Create a deployment and some pods
Now that you have a Kubernetes cluster running, you can start running applications in containers. That's what Kubernetes does: it orchestrates and manages containers. You've may have heard of containers. I did an episode about Docker containers in episode 1522 of HPR, you can go listen to that if you need to catch up. I've also done an episode on LXC in episode 371 of my own show, GNU World Order.
There's a sequence to launching containers within Kubernetes, a specific order you need to follow, because there are lots of moving parts and those parts have to reference each other. Generally, the hierarchy is this:
- namespaces are the "project spaces" of kubernetes. I cover this in great detail in my GNU World Order episode 13x39.
- create a deployment that manage pods.
- pods are groups of containers. it helps your cluster scale on demand.
- services are front-ends to deployments. A deployment can be running quietly in the background and it'll never see the light of day without a service pointing to it.
- traffic, or exposure. A service is only available to your cluster until you expose it to the outside world with an external IP address.
First, create a namespace for your test application to use.
[k100c]$ k3s kubectl create namespace ktest
The Kubernetes project provides an example Nginx deployment definition. Read through it to get an idea of what it does. It looks something like this:
apiVersion: apps/v1
kind: Deployment
metadata:
name: nginx-deployment
spec:
selector:
matchLabels:
app: nginx
replicas: 2 # tells deployment to run 2 pods matching the template
template:
metadata:
labels:
app: nginx
spec:
containers:
- name: nginx
image: nginx:1.14.2
ports:
- containerPort: 80
This creates metadata named nginx-deployment. It also creates a label called app, and sets it to nginx.

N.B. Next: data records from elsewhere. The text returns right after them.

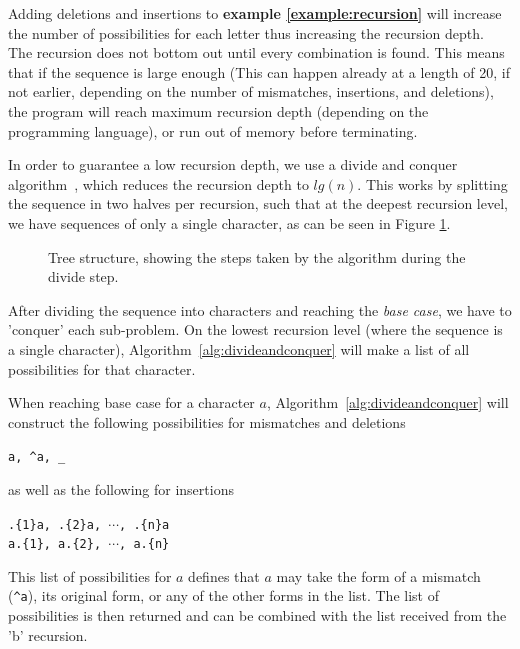 \documentclass[12pt]{article}
\theoremstyle{definition}
\begin{document}
Adding deletions and insertions to \textbf{example \ref{example:recursion}} will increase the number of possibilities for each letter thus increasing the recursion depth. The recursion does not bottom out until every combination is found. This means that if the sequence is large enough (This can happen already at a length of 20, if not earlier, depending on the number of mismatches, insertions, and deletions), the program will reach maximum recursion depth (depending on the programming language), or run out of memory before terminating.

In order to guarantee a low recursion depth, we use a divide and conquer algorithm~\cite{Algorithms}, which reduces the recursion depth to $lg(n)$. This works by splitting the sequence in two halves per recursion, such that at the deepest recursion level, we have sequences of only a single character, as can be seen in Figure \ref{fig:tree_example}. 

\begin{figure}[H]
	\centering
	\caption{Tree structure, showing the steps taken by the algorithm during the divide step.}
	\label{fig:tree_example}
\end{figure}

After dividing the sequence into characters and reaching the \emph{base case}, we have to 'conquer' each sub-problem. On the lowest recursion level (where the sequence is a single character), Algorithm~\ref{alg:divideandconquer} will make a list of all possibilities for that character.

\begin{definition}[label=definition:possibilities]
When reaching base case for a character $a$, Algorithm~\ref{alg:divideandconquer} will construct the following possibilities for mismatches and deletions

\begin{center}
	\texttt{a, \^{}a, \_}
\end{center}

\noindent as well as the following for insertions

\begin{center}
	\texttt{.\{1\}a, .\{2\}a, $\cdots$, .\{n\}a} \\
	\texttt{a.\{1\}, a.\{2\}, $\cdots$, a.\{n\}}
\end{center}

\noindent This list of possibilities for $a$ defines that $a$ may take the form of a mismatch (\texttt{\^{}a}), its original form, or any of the other forms in the list. The list of possibilities is then returned and can be combined with the list received from the 'b' recursion.
\end{definition}
\end{document}
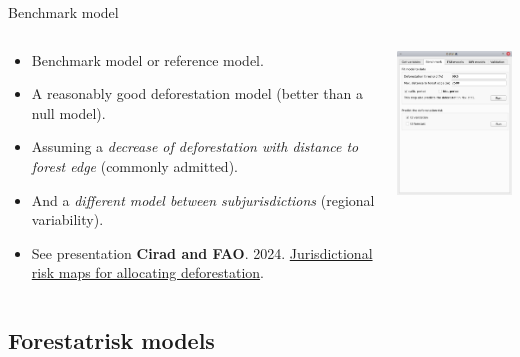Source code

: \documentclass[10pt,table,dvipsnames,compress]{beamer}
\begin{document}
\begin{frame}[label={sec:org46860d4}]{Benchmark model}
\begin{columns}
\begin{column}{0.5\columnwidth}
\begin{itemize}
\item Benchmark model or reference model.
\item A reasonably good deforestation model (better than a null model).
\item Assuming a \emph{decrease of deforestation with distance to forest edge} (commonly admitted).
\item And a \emph{different model between subjurisdictions} (regional variability).
\item See presentation \textbf{Cirad and FAO}. 2024. \href{https://deforisk-qgis-plugin.org/\_static/references/Cirad2024-riskmap-verra.pdf}{Jurisdictional risk maps for allocating deforestation}.
\end{itemize}
\end{column}

\begin{column}{0.5\columnwidth}
\begin{center}
\includegraphics[width=5cm]{figs/plugin_api/interface_benchmark.png}
\end{center}  
\end{column}
\end{columns}
\end{frame}

\subsection{Forestatrisk models}
\label{sec:org0b990cb}
\end{document}
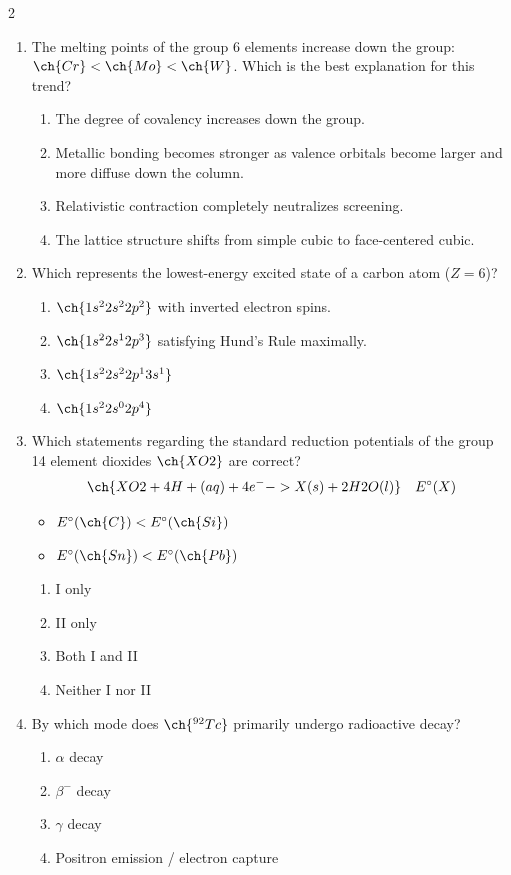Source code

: \documentclass[10pt,letterpaper]{article}
\begin{document}
\begin{multicols*}{2}
\begin{enumerate}
    \item The melting points of the group 6 elements increase down the group: $\ch{Cr} < \ch{Mo} < \ch{W}$. Which is the best explanation for this trend?
    \begin{enumerate}[label=(\textsubscript{\Alph*})]
        \item The degree of covalency increases down the group.
        \item Metallic bonding becomes stronger as valence orbitals become larger and more diffuse down the column.
        \item Relativistic contraction completely neutralizes screening.
        \item The lattice structure shifts from simple cubic to face-centered cubic.
    \end{enumerate}

    \item Which represents the lowest-energy excited state of a carbon atom ($Z=6$)?
    \begin{enumerate}[label=(\textsubscript{\Alph*})]
        \item $\ch{1s^2 2s^2 2p^2}$ with inverted electron spins.
        \item $\ch{1s^2 2s^1 2p^3}$ satisfying Hund's Rule maximally.
        \item $\ch{1s^2 2s^2 2p^1 3s^1}$
        \item $\ch{1s^2 2s^0 2p^4}$
    \end{enumerate}

    \item Which statements regarding the standard reduction potentials of the group 14 element dioxides $\ch{XO2}$ are correct?
    \[ \ch{XO2 + 4 H+(aq) + 4e^{-} -> X(s) + 2 H2O(l)} \quad E^\circ(X) \]
    \begin{itemize}
        \item[I.] $E^\circ(\ch{C}) < E^\circ(\ch{Si})$
        \item[II.] $E^\circ(\ch{Sn}) < E^\circ(\ch{Pb})$
    \end{itemize}
    \begin{enumerate}[label=(\textsubscript{\Alph*})]
        \item I only
        \item II only
        \item Both I and II
        \item Neither I nor II
    \end{enumerate}

    \item By which mode does $\ch{^{92}Tc}$ primarily undergo radioactive decay?
    \begin{enumerate}[label=(\textsubscript{\Alph*})]
        \item $\alpha$ decay
        \item $\beta^-$ decay
        \item $\gamma$ decay
        \item Positron emission / electron capture
    \end{enumerate}


\end{enumerate}
\end{multicols*}
\end{document}
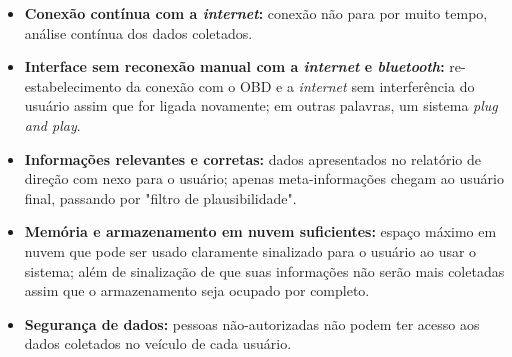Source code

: \begin{itemize}
    \item \textbf{Conexão contínua com a \textit{internet}:} conexão não para por muito tempo, análise contínua dos dados coletados.
    
    
    \item \textbf{Interface sem reconexão manual com a \textit{internet} e \textit{bluetooth}:} re-estabelecimento da conexão com o OBD e a \textit{internet} sem interferência do usuário assim que for ligada novamente; em outras palavras, um sistema \textit{plug and play}.
    
    \item \textbf{Informações relevantes e corretas:} dados apresentados no relatório de direção com nexo para o usuário; apenas meta-informações chegam ao usuário final, passando por "filtro de plausibilidade".
    
    
    \item \textbf{Memória e armazenamento em nuvem suficientes:} espaço máximo em nuvem que pode ser usado claramente sinalizado para o usuário ao usar o sistema; além de sinalização de que suas informações não serão mais coletadas assim que o armazenamento seja ocupado por completo.
    
    \item \textbf{Segurança de dados:} pessoas não-autorizadas não podem ter acesso aos dados coletados no veículo de cada usuário.
\end{itemize}



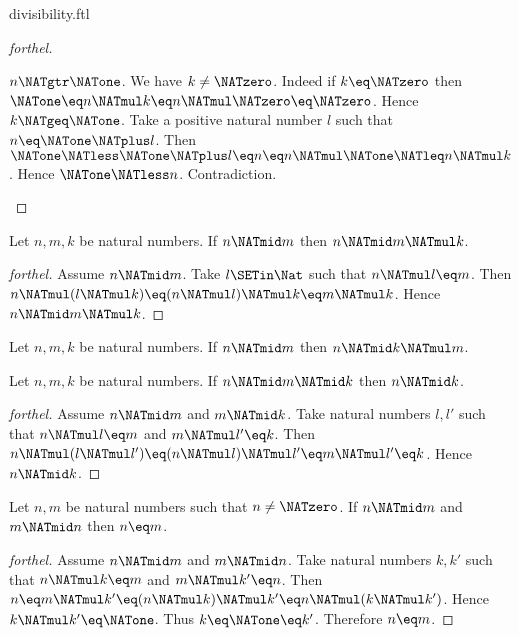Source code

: \documentclass{naproche-library}
\begin{document}
\begin{smodule}[title=Divisibility]{divisibility.ftl}
\begin{proof}[forthel]
  \begin{case}{$n \NATgtr \NATone$.}
    We have $k \neq \NATzero$.
    Indeed if $k \eq \NATzero$ then
    $\NATone
      \eq n \NATmul k
      \eq n \NATmul \NATzero
      \eq \NATzero$.
    Hence $k \NATgeq \NATone$.
    Take a positive natural number $l$ such that $n \eq \NATone \NATplus l$.
    Then $\NATone
      \NATless \NATone \NATplus l
      \eq n
      \eq n \NATmul \NATone
      \NATleq n \NATmul k$.
    Hence $\NATone \NATless n$.
    Contradiction.
  \end{case}
\end{proof}

\begin{proposition}[forthel,id=ARITHMETIC_07_7463519983239168]
  Let $n, m, k$ be natural numbers.
  If $n \NATmid m$ then $n \NATmid m \NATmul k$.
\end{proposition}
\begin{proof}[forthel]
  Assume $n \NATmid m$.
  Take $l \SETin \Nat$ such that $n \NATmul l \eq m$.
  Then $n \NATmul (l \NATmul k)
    \eq (n \NATmul l) \NATmul k
    \eq m \NATmul k$.
  Hence $n \NATmid m \NATmul k$.
\end{proof}

\begin{corollary}[forthel,id=ARITHMETIC_07_1588185794609152]
  Let $n, m, k$ be natural numbers.
  If $n \NATmid m$ then $n \NATmid k \NATmul m$.
\end{corollary}

\begin{proposition}[forthel,id=ARITHMETIC_07_7863858316181504]
  Let $n, m, k$ be natural numbers.
  If $n \NATmid m \NATmid k$ then $n \NATmid k$.
\end{proposition}
\begin{proof}[forthel]
  Assume $n \NATmid m$ and $m \NATmid k$.
  Take natural numbers $l,l'$ such that $n \NATmul l \eq m$ and $m \NATmul l' \eq k$.
  Then $n \NATmul (l \NATmul l')
    \eq (n \NATmul l) \NATmul l'
    \eq m \NATmul l'
    \eq k$.
  Hence $n \NATmid k$.
\end{proof}

\begin{proposition}[forthel,id=ARITHMETIC_07_4933275640397824]
  Let $n, m$ be natural numbers such that $n \neq \NATzero$.
  If $n \NATmid m$ and $m \NATmid n$ then $n \eq m$.
\end{proposition}
\begin{proof}[forthel]
  Assume $n \NATmid m$ and $m \NATmid n$.
  Take natural numbers $k,k'$ such that $n \NATmul k \eq m$ and $m \NATmul k' \eq n$.
  Then $n
    \eq m \NATmul k'
    \eq (n \NATmul k) \NATmul k'
    \eq n \NATmul (k \NATmul k')$.
  Hence $k \NATmul k' \eq \NATone$.
  Thus $k \eq \NATone \eq k'$.
  Therefore $n \eq m$.
\end{proof}


\end{smodule}
\end{document}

This metadata is used as selectors for pods and services later.
For now, create a deployment using the example:
[k100c]$ k3s kubectl --namespace ktest \
create -f https://k8s.io/examples/application/deployment.yaml
Confirm that the deployment has generated and started new pods:
[k100c]$ k3s kubectl --namespace ktest get all
3s kubectl --namespace ktest get all
NAME READY
pod/nginx-deployment-66b[...] 1/1 Running
pod/nginx-deployment-66b[...] 1/1 Running
NAME READY
deployment.apps/nginx-deployment 2/2
NAME
replicaset.apps/nginx-deployment-66b6c48dd5
See the pods labelled with app: nginx:
[k100c]$ k3s kubectl --namespace ktest \
get pods -l app=nginx
NAME READY STATUS
nginx-deployment-66b6c48dd5-9vgg8 1/1 Running
nginx-deployment-66b6c48dd5-prgrf 1/1 Running
nginx-deployment-66b6c48dd5-cqpgf 1/1 Running
Create a service
Now you must connect the Nginx instance with a Kubernetes Service.
The selector element is set to nginx to match pods running the nginx application. Without this selector, there would be nothing to correlate your service with the pods running the application you want to serve.
[k100c]$ cat << EOF | k3s kubectl \
--namespace ktest create -f -
apiVersion: v1
kind: Service
metadata:
name: nginx-deployment
labels:
run: nginx-deployment
spec:
ports:
- port: 80
protocol: TCP
selector:
app: nginx
EOF
service/nginx-deployment created
Verify that the service exists:
[k100c]$ k3s kubectl --namespace ktest get svc nginx-deployment
NAME TYPE CLUSTER-IP EXTERNAL-IP PORT(S) AGE
nginx-deployment ClusterIP 10.43.32.89 <none> 80/TCP 58s
A Service is backed by a group of Pods. Pods are exposed through endpoints. A Service uses POST actions to populate Endpoints objects named nginx-deployment. Should a Pod die, it's removed from the endpoints, but new Pods matching the same selector are added to the endpoints. This is how Kubernetes ensures your application's uptime.
To see more information:
[k100c]$ k3s kubectl \
--namespace ktest \
describe svc nginx-deployment
Name: nginx-deployment
Namespace: ktest
Labels: run=nginx-deployment
Annotations: <none>
Selector: app=nginx
Type: ClusterIP
IP Family Policy: SingleStack
IP Families: IPv4
IP: 10.43.251.104
IPs: 10.43.251.104
Port: <unset> 80/TCP
TargetPort: 80/TCP
Endpoints: 10.42.2.8:80,10.42.2.9:80,10.42.3.7:80
Session Affinity: None
Events: <none>
Notice that the Endpoints value is set to a series of IP addresses. This confirms that instances of Nginx are accessible. The IP of the service is set to 10.43.251.104, and it's running on port 80/TCP. That means you can log onto any of your nodes (referred to as "inside the cluster") to interact with your Nginx app. This does not work from your control plane, only from a node.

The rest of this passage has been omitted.